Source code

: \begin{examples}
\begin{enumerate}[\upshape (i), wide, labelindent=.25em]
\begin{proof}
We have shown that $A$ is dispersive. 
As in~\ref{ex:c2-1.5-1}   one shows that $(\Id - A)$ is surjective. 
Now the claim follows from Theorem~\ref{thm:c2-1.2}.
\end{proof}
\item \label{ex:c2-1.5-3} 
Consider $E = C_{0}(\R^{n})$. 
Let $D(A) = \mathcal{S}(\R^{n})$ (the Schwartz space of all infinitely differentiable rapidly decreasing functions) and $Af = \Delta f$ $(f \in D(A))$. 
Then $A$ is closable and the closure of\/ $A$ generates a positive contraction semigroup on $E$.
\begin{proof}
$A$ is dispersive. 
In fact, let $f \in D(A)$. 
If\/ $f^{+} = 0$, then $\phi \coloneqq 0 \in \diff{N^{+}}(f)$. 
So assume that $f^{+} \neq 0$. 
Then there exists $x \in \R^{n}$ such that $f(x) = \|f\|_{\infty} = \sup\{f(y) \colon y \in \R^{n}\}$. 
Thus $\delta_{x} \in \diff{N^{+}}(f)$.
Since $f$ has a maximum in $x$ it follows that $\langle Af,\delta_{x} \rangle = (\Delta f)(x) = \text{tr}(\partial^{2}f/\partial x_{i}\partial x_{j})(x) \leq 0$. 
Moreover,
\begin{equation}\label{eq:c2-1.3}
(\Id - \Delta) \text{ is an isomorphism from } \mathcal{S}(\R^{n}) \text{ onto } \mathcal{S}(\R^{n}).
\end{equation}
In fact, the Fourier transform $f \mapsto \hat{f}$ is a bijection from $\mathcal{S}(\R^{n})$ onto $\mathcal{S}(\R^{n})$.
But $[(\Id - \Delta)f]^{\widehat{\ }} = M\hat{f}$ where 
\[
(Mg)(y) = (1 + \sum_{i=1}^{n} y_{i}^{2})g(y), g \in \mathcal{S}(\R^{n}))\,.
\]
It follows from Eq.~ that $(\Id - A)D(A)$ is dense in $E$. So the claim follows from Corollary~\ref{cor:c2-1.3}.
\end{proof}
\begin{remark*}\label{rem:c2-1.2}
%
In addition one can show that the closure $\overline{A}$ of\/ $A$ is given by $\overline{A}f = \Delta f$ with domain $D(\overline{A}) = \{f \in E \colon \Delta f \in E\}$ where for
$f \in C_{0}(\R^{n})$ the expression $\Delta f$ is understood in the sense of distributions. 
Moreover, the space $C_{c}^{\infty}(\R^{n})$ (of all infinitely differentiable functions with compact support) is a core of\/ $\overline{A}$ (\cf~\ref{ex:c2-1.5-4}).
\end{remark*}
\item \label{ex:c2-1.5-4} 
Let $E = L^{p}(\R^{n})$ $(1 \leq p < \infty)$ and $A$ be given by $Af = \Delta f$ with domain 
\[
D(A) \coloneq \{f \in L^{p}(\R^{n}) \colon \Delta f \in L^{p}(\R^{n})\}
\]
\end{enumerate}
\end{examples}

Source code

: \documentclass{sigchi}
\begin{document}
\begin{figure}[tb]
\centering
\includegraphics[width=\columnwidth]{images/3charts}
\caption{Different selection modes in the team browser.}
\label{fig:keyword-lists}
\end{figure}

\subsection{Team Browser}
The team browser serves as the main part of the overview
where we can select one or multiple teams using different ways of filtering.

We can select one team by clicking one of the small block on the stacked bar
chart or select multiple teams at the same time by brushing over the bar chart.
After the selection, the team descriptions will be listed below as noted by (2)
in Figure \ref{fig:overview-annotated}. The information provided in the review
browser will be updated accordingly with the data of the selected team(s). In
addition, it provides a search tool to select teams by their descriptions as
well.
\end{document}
# # # # # # #
REQUIRED WORK: Your task is to copy exactly, and only, the lines from the line with "We can select one team" through the last line of the entries, both included.

RESULT FOR THIS TASK:
We can select one team by clicking one of the small block on the stacked bar
chart or select multiple teams at the same time by brushing over the bar chart.
After the selection, the team descriptions will be listed below as noted by (2)
in Figure \ref{fig:overview-annotated}. The information provided in the review
browser will be updated accordingly with the data of the selected team(s). In
addition, it provides a search tool to select teams by their descriptions as
well.
\end{document}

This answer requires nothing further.